At a length of some 13 kilometres, the Fröschnitzgraben section will become the longest part of the Semmering Base Tunnel. The access tunnel leading to the construction site in the cavern descends some 400 metres vertically and has a diameter of about ten metres. It is used to advance the tunnel in the direction of Mürzzuschlag by means of blasting. Heading in the Gloggnitz direction is taken care of by two tunnel boring machines.

Dual heavy haulage

Some 100 transports weighing in at a total cargo weight of approximately 2,500 tons were required to haul the first of two tunnel boring machines from Le Creusot (F) to the construction site in Steinhaus am Semmering (A). “Following a road section leading to the Straßbourg port, our subsidiary Haeger & Schmidt took over the cargo,” reports Roland Füreder from Felbermayr’s Heavy Haulage Department. After that and using a barge, the components were transported to the heavy cargo terminal in Linz, where they were stored temporarily, via the Rhine-Main-Danube Canal. This was followed by further road transport to the construction site at the Semmering pass which were concluded in February. This was mainly done using modular heavy load trailers with so called THP axles. The cutter head, at 115 tons the heaviest part, was transported on 14 axle modules.

Bringing the parts underground

400 metres of elevation separate the tunnel boring machines’ origin in Le Creusot and their destination at Fröschnitzgraben 828 metres above sea level. The Wimmer Maschinentransporte team had to overcome the same challenge once more. Not horizontally, but vertically. And that is what made the whole thing so difficult. Wimmer Maschinentransporte’s Managing Director Holger Stegmann: “Although there was a shaft lift, it was only approved for loads of up to 90 tons. The heaviest part we had to bring into the tunnel weighed more than 100 tons, however. The solution was to remove all unnecessary parts of the lift. In the end, there was not much left of the shaft lift apart from its base frame,” Stegmann illustrates the result.

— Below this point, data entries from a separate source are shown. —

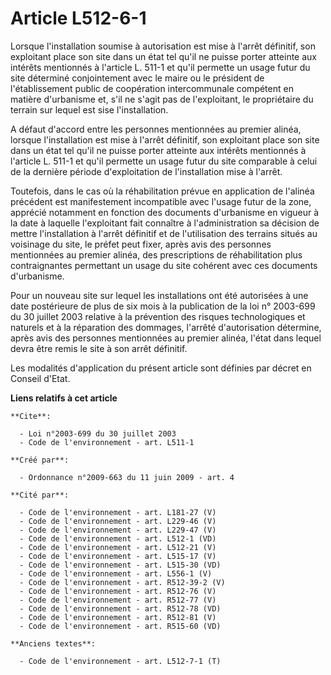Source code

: # Article L512-6-1

Lorsque l'installation soumise à autorisation est mise à l'arrêt définitif, son exploitant place son site dans un état tel
qu'il ne puisse porter atteinte aux intérêts mentionnés à l'article L. 511-1 et qu'il permette un usage futur du site
déterminé conjointement avec le maire ou le président de l'établissement public de coopération intercommunale compétent en
matière d'urbanisme et, s'il ne s'agit pas de l'exploitant, le propriétaire du terrain sur lequel est sise l'installation.

A défaut d'accord entre les personnes mentionnées au premier alinéa, lorsque l'installation est mise à l'arrêt définitif, son
exploitant place son site dans un état tel qu'il ne puisse porter atteinte aux intérêts mentionnés à l'article L. 511-1 et
qu'il permette un usage futur du site comparable à celui de la dernière période d'exploitation de l'installation mise à
l'arrêt. 

Toutefois, dans le cas où la réhabilitation prévue en application de l'alinéa précédent est manifestement incompatible avec
l'usage futur de la zone, apprécié notamment en fonction des documents d'urbanisme en vigueur à la date à laquelle
l'exploitant fait connaître à l'administration sa décision de mettre l'installation à l'arrêt définitif et de l'utilisation
des terrains situés au voisinage du site, le préfet peut fixer, après avis des personnes mentionnées au premier alinéa, des
prescriptions de réhabilitation plus contraignantes permettant un usage du site cohérent avec ces documents d'urbanisme. 

Pour un nouveau site sur lequel les installations ont été autorisées à une date postérieure de plus de six mois à la
publication de la loi n° 2003-699 du 30 juillet 2003 relative à la prévention des risques technologiques et naturels et à la
réparation des dommages, l'arrêté d'autorisation détermine, après avis des personnes mentionnées au premier alinéa, l'état
dans lequel devra être remis le site à son arrêt définitif. 

Les modalités d'application du présent article sont définies par décret en Conseil d'Etat.

**Liens relatifs à cet article**

	**Cite**:

	  - Loi n°2003-699 du 30 juillet 2003
	  - Code de l'environnement - art. L511-1

	**Créé par**:

	  - Ordonnance n°2009-663 du 11 juin 2009 - art. 4

	**Cité par**:

	  - Code de l'environnement - art. L181-27 (V)
	  - Code de l'environnement - art. L229-46 (V)
	  - Code de l'environnement - art. L229-47 (V)
	  - Code de l'environnement - art. L512-1 (VD)
	  - Code de l'environnement - art. L512-21 (V)
	  - Code de l'environnement - art. L515-17 (V)
	  - Code de l'environnement - art. L515-30 (VD)
	  - Code de l'environnement - art. L556-1 (V)
	  - Code de l'environnement - art. R512-39-2 (V)
	  - Code de l'environnement - art. R512-76 (V)
	  - Code de l'environnement - art. R512-77 (V)
	  - Code de l'environnement - art. R512-78 (VD)
	  - Code de l'environnement - art. R512-81 (V)
	  - Code de l'environnement - art. R515-60 (VD)

	**Anciens textes**:

	  - Code de l'environnement - art. L512-7-1 (T)
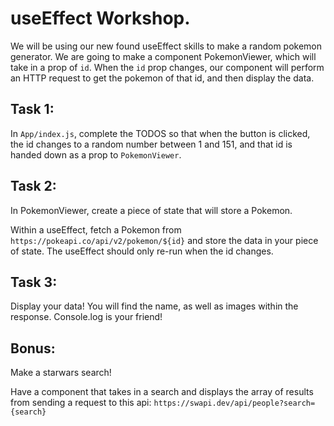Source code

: # useEffect Workshop.

We will be using our new found useEffect skills to make a random pokemon generator. We are going to make a component PokemonViewer, which will take in a prop of `id`. When the `id` prop changes, our component will perform an HTTP request to get the pokemon of that id, and then display the data.

## Task 1:

In `App/index.js`, complete the TODOS so that when the button is clicked, the id changes to a random number between 1 and 151, and that id is handed down as a prop to `PokemonViewer`.

## Task 2:

In PokemonViewer, create a piece of state that will store a Pokemon.

Within a useEffect, fetch a Pokemon from `https://pokeapi.co/api/v2/pokemon/${id}` and store the data in your piece of state. The useEffect should only re-run when the id changes.

## Task 3:

Display your data! You will find the name, as well as images within the response. Console.log is your friend!

## Bonus:

Make a starwars search!

Have a component that takes in a search and displays the array of results from sending a request to this api:
`https://swapi.dev/api/people?search={search}`
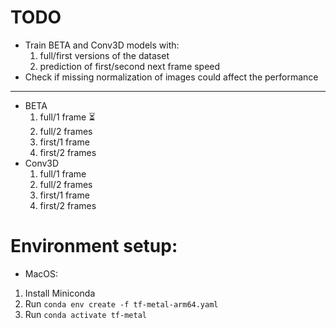 # TODO

- Train BETA and Conv3D models with:
  1. full/first versions of the dataset
  2. prediction of first/second next frame speed
- Check if missing normalization of images could affect the performance

---

- BETA
  1. full/1 frame ⏳
  2. full/2 frames
  3. first/1 frame
  4. first/2 frames
- Conv3D
  1. full/1 frame
  2. full/2 frames
  3. first/1 frame
  4. first/2 frames

# Environment setup:

- MacOS:

1. Install Miniconda
2. Run `conda env create -f tf-metal-arm64.yaml`
3. Run `conda activate tf-metal`
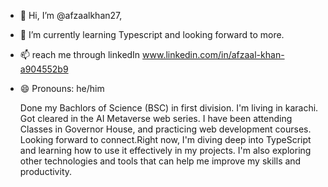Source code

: - 👋 Hi, I’m @afzaalkhan27, 
- 🌱 I’m currently learning Typescript and looking forward to more.
- 📫 reach me through linkedIn  www.linkedin.com/in/afzaal-khan-a904552b9
- 😄 Pronouns: he/him

  Done my Bachlors of Science (BSC) in first division. I'm living in karachi. Got cleared in the AI Metaverse web series. I have been attending Classes in Governor House, and practicing web development courses. Looking forward to connect.Right now, I'm diving deep into TypeScript and learning how to use it effectively in my projects. I'm also exploring other technologies and tools that can help me improve my skills and productivity.
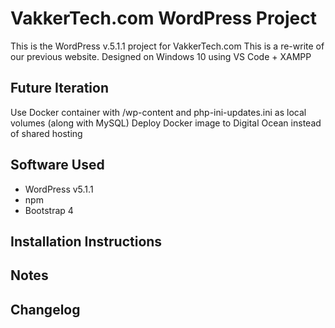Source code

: # VakkerTech.com WordPress Project
This is the WordPress v.5.1.1 project for VakkerTech.com
This is a re-write of our previous website.
Designed on Windows 10 using VS Code + XAMPP

## Future Iteration
Use Docker container with /wp-content and php-ini-updates.ini as local volumes (along with MySQL)
Deploy Docker image to Digital Ocean instead of shared hosting

## Software Used
- WordPress v5.1.1
- npm
- Bootstrap 4

## Installation Instructions

## Notes

## Changelog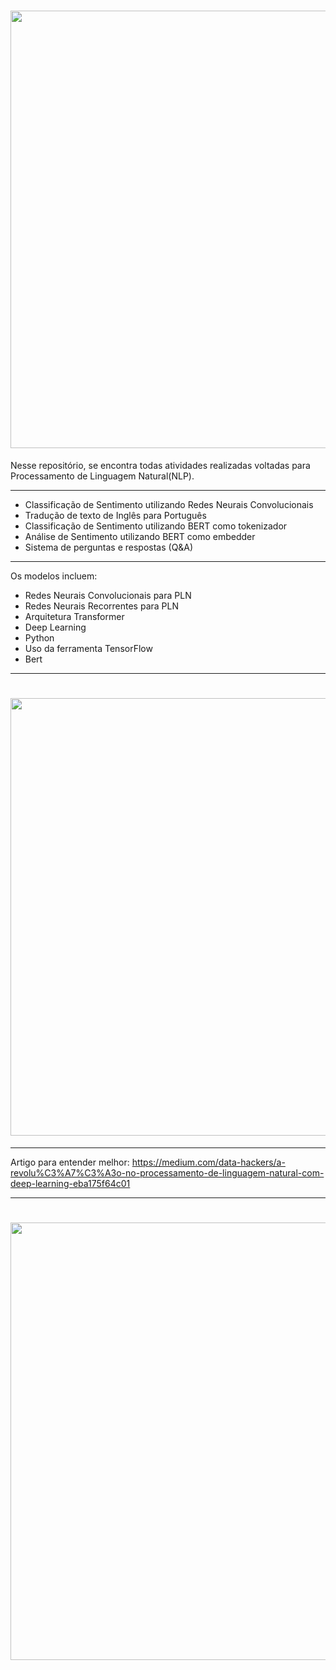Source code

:<h1 align="center">
<img src="https://github.com/keziacamposcs/NLP/blob/main/Apresenta%C3%A7%C3%A3o/apresentacao1.png" width="700"> 
</h1>


Nesse repositório, se encontra todas atividades realizadas voltadas para Processamento de Linguagem Natural(NLP).


---
* Classificação de Sentimento utilizando Redes Neurais Convolucionais
* Tradução de texto de Inglês para Português
* Classificação de Sentimento utilizando BERT como tokenizador
* Análise de Sentimento utilizando BERT como embedder
* Sistema de perguntas e respostas (Q&A)


---
Os modelos incluem:
* Redes Neurais Convolucionais para PLN
* Redes Neurais Recorrentes para PLN
* Arquitetura Transformer
* Deep Learning
* Python
* Uso da ferramenta TensorFlow
* Bert

---
<h1 align="center">
<img src="https://github.com/keziacamposcs/PLN_ProcessamentoDeLingNatural/blob/main/Apresenta%C3%A7%C3%A3o/bert.png" width="700"> 
</h1>

---

Artigo para entender melhor: https://medium.com/data-hackers/a-revolu%C3%A7%C3%A3o-no-processamento-de-linguagem-natural-com-deep-learning-eba175f64c01

---

<h1 align="center">
<img src="https://github.com/keziacamposcs/NLP/blob/main/Apresenta%C3%A7%C3%A3o/transformer.png" width="700"> 
</h1>

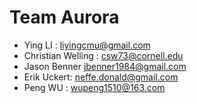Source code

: # Team Aurora
- Ying LI	: liyingcmu@gmail.com
- Christian Welling	: csw73@cornell.edu			
- Jason Benner	jbenner1984@gmail.com
- Erik Uckert:	neffe.donald@gmail.com
- Peng WU	: wupeng1510@163.com
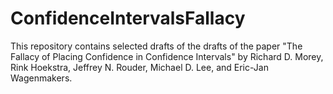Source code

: # ConfidenceIntervalsFallacy
This repository contains selected drafts of the drafts of the paper "The Fallacy of Placing Confidence in Confidence Intervals" by Richard D. Morey, Rink Hoekstra, Jeffrey N. Rouder, Michael D. Lee, and Eric-Jan Wagenmakers.
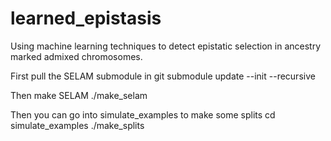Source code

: # learned_epistasis
Using machine learning techniques to detect epistatic selection in ancestry marked admixed chromosomes.


First pull the SELAM submodule in
	git submodule update --init --recursive

Then make SELAM
	./make_selam

Then you can go into simulate_examples to make some splits
	cd simulate_examples
	./make_splits






 
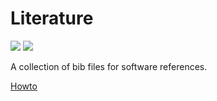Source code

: # Literature

![](https://img.shields.io/badge/by-nanozoo-ff006c.svg)
![](https://github.com/nanozoo/literature/workflows/validate_literature/badge.svg)

A collection of bib files for software references. 

[Howto](https://github.com/nanozoo/wiki/wiki/How-to-work-with-literature)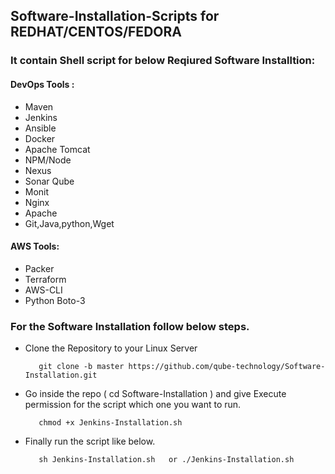 ## Software-Installation-Scripts for REDHAT/CENTOS/FEDORA

### It contain Shell script for below Reqiured Software Installtion:

#### DevOps Tools :

   - Maven
   - Jenkins
   - Ansible
   - Docker
   - Apache Tomcat
   - NPM/Node
   - Nexus
   - Sonar Qube
   - Monit
   - Nginx
   - Apache
   - Git,Java,python,Wget
   
#### AWS Tools:

   - Packer
   - Terraform
   - AWS-CLI
   - Python Boto-3

### For the Software Installation follow below steps.

   - Clone the Repository to your Linux Server
     
            git clone -b master https://github.com/qube-technology/Software-Installation.git
     
   - Go inside the repo ( cd Software-Installation ) and give Execute permission for the script which one you want to run.
   
            chmod +x Jenkins-Installation.sh
      
   - Finally run the script like below.
   
            sh Jenkins-Installation.sh   or ./Jenkins-Installation.sh
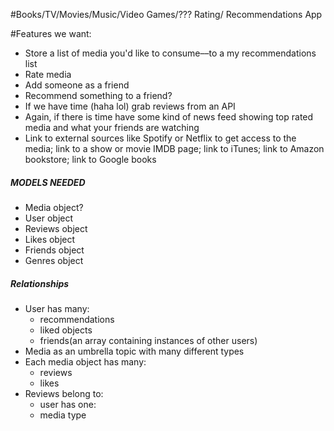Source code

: #Books/TV/Movies/Music/Video Games/??? Rating/ Recommendations App

#Features we want:
+ Store a list of media you'd like to consume––to a my recommendations list
+ Rate media
+ Add someone as a friend
+ Recommend something to a friend?
+ If we have time (haha lol) grab reviews from an API
+ Again, if there is time have some kind of news feed showing top rated media and what your friends are watching
+ Link to external sources like Spotify or Netflix to get access to the media; link to a show or movie IMDB page; link to iTunes; link to Amazon bookstore; link to Google books


##### MODELS NEEDED
+ Media object?
+ User object
+ Reviews object
+ Likes object
+ Friends object
+ Genres object


##### Relationships
+ User has many:
  * recommendations
  * liked objects
  * friends(an array containing instances of other users)
+ Media as an umbrella topic with many different types
+ Each media object has many:
  * reviews
  * likes
+ Reviews
  belong to:
    * user
  has one:
    * media type





















#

The transport of individual parts from the storage site to the shaft lift was performed using two so-called Sefiros (self-propelled industrial rollers). At the storage site, the components were transshipped using a mobile crane. “For the hydraulic shifting of the components weighing in at many tons into the lift we built a twelve-metre-long skidway,” Stegmann explains. Following their “descent”, the parts were once again taken out of the lift using another skidway. To negotiate the last few metres to the tunnel boring machine’s installation site, the parts were transshipped by means of a Sefiro. Thus, the prerequisites for the tunnel boring machine’s final assembly were established in late February.

Commissioning of the Semmering Base Tunnel is scheduled for 2026. The 27-kilometre railway tunnel is supposed to take the load off the historic Semmering mountain route as well as significantly reduce travel times and thus allow for a better connection to Southern Austria. Internationally, this route will strengthen the European north-south-axis when it comes to passenger and goods transport.